(Records from a collection)
####################

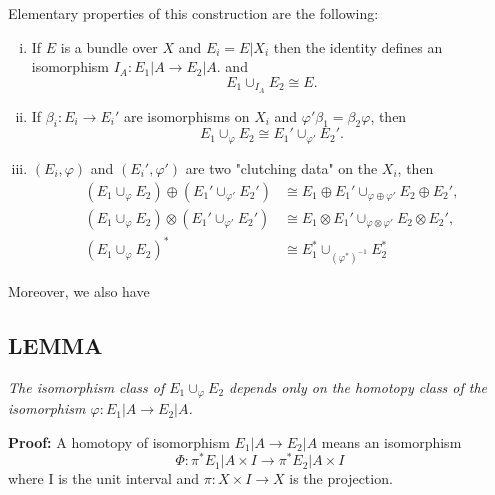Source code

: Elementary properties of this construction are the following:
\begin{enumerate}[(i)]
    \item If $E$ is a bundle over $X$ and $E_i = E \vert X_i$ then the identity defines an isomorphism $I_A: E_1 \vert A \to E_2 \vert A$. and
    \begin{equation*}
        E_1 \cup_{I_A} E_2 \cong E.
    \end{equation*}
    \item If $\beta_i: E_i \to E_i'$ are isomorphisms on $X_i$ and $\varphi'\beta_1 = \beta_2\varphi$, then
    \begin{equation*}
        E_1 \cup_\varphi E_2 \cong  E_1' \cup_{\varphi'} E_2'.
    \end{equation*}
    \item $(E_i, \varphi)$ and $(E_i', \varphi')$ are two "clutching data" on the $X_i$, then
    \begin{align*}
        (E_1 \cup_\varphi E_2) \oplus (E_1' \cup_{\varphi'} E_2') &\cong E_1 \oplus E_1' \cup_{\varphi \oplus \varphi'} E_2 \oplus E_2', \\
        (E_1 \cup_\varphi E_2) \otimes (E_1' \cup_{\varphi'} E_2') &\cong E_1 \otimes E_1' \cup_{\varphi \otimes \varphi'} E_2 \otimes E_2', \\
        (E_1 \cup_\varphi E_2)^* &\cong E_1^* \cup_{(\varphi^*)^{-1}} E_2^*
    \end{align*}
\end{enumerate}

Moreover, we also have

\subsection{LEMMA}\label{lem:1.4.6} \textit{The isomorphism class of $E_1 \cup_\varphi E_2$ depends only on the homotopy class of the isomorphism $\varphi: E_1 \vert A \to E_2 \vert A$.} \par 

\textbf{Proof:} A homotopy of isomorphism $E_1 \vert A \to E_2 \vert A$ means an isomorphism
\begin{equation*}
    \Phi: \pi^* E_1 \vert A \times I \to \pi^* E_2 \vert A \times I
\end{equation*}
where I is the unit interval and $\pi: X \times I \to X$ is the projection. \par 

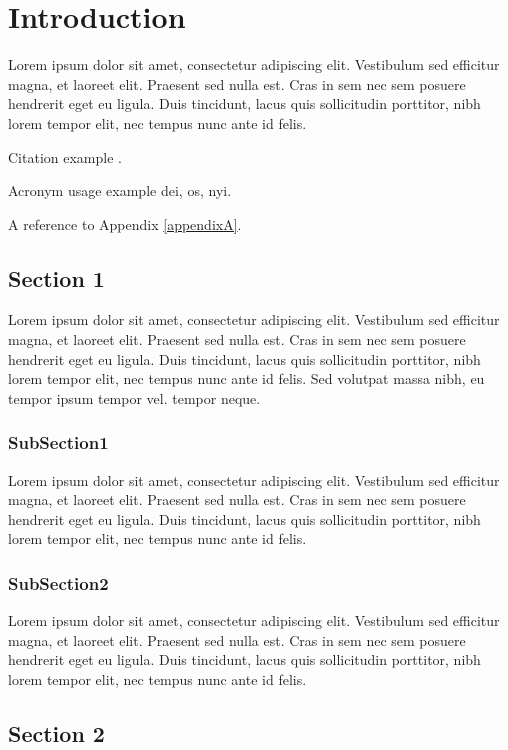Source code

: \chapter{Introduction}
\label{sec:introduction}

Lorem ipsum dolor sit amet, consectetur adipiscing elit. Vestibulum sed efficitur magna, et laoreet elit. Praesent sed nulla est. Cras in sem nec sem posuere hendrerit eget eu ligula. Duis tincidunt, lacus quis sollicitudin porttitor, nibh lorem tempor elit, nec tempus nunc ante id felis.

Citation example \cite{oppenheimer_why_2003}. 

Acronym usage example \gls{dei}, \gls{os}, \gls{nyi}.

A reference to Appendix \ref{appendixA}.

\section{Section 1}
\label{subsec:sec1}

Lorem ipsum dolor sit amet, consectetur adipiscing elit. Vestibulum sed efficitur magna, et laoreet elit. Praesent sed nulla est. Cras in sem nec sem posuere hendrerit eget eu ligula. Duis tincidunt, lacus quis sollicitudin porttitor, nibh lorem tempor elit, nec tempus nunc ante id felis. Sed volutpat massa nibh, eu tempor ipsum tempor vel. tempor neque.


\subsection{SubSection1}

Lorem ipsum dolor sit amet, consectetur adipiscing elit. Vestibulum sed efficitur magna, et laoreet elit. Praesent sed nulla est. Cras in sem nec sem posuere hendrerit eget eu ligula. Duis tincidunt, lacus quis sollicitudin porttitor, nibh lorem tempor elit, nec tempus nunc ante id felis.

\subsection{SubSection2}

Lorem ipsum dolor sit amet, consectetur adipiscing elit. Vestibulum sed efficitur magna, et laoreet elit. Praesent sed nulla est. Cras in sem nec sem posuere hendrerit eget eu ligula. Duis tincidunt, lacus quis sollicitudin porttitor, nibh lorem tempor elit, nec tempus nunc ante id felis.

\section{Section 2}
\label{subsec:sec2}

####################

= What is needed =
An answer that restates all the entries exactly and drops the images is what is needed.

= Response to this task =
Source code

: Elementary properties of this construction are the following:
\begin{enumerate}[(i)]
    \item If $E$ is a bundle over $X$ and $E_i = E \vert X_i$ then the identity defines an isomorphism $I_A: E_1 \vert A \to E_2 \vert A$. and
    \begin{equation*}
        E_1 \cup_{I_A} E_2 \cong E.
    \end{equation*}
    \item If $\beta_i: E_i \to E_i'$ are isomorphisms on $X_i$ and $\varphi'\beta_1 = \beta_2\varphi$, then
    \begin{equation*}
        E_1 \cup_\varphi E_2 \cong  E_1' \cup_{\varphi'} E_2'.
    \end{equation*}
    \item $(E_i, \varphi)$ and $(E_i', \varphi')$ are two "clutching data" on the $X_i$, then
    \begin{align*}
        (E_1 \cup_\varphi E_2) \oplus (E_1' \cup_{\varphi'} E_2') &\cong E_1 \oplus E_1' \cup_{\varphi \oplus \varphi'} E_2 \oplus E_2', \\
        (E_1 \cup_\varphi E_2) \otimes (E_1' \cup_{\varphi'} E_2') &\cong E_1 \otimes E_1' \cup_{\varphi \otimes \varphi'} E_2 \otimes E_2', \\
        (E_1 \cup_\varphi E_2)^* &\cong E_1^* \cup_{(\varphi^*)^{-1}} E_2^*
    \end{align*}
\end{enumerate}

Moreover, we also have

\subsection{LEMMA}\label{lem:1.4.6} \textit{The isomorphism class of $E_1 \cup_\varphi E_2$ depends only on the homotopy class of the isomorphism $\varphi: E_1 \vert A \to E_2 \vert A$.} \par 

\textbf{Proof:} A homotopy of isomorphism $E_1 \vert A \to E_2 \vert A$ means an isomorphism
\begin{equation*}
    \Phi: \pi^* E_1 \vert A \times I \to \pi^* E_2 \vert A \times I
\end{equation*}
where I is the unit interval and $\pi: X \times I \to X$ is the projection. \par 

Source code

: \chapter{Introduction}
\label{sec:introduction}

Lorem ipsum dolor sit amet, consectetur adipiscing elit. Vestibulum sed efficitur magna, et laoreet elit. Praesent sed nulla est. Cras in sem nec sem posuere hendrerit eget eu ligula. Duis tincidunt, lacus quis sollicitudin porttitor, nibh lorem tempor elit, nec tempus nunc ante id felis.

Citation example \cite{oppenheimer_why_2003}. 

Acronym usage example \gls{dei}, \gls{os}, \gls{nyi}.

A reference to Appendix \ref{appendixA}.

\section{Section 1}
\label{subsec:sec1}

Lorem ipsum dolor sit amet, consectetur adipiscing elit. Vestibulum sed efficitur magna, et laoreet elit. Praesent sed nulla est. Cras in sem nec sem posuere hendrerit eget eu ligula. Duis tincidunt, lacus quis sollicitudin porttitor, nibh lorem tempor elit, nec tempus nunc ante id felis. Sed volutpat massa nibh, eu tempor ipsum tempor vel. tempor neque.


\subsection{SubSection1}

Lorem ipsum dolor sit amet, consectetur adipiscing elit. Vestibulum sed efficitur magna, et laoreet elit. Praesent sed nulla est. Cras in sem nec sem posuere hendrerit eget eu ligula. Duis tincidunt, lacus quis sollicitudin porttitor, nibh lorem tempor elit, nec tempus nunc ante id felis.

\subsection{SubSection2}

Lorem ipsum dolor sit amet, consectetur adipiscing elit. Vestibulum sed efficitur magna, et laoreet elit. Praesent sed nulla est. Cras in sem nec sem posuere hendrerit eget eu ligula. Duis tincidunt, lacus quis sollicitudin porttitor, nibh lorem tempor elit, nec tempus nunc ante id felis.

\section{Section 2}
\label{subsec:sec2}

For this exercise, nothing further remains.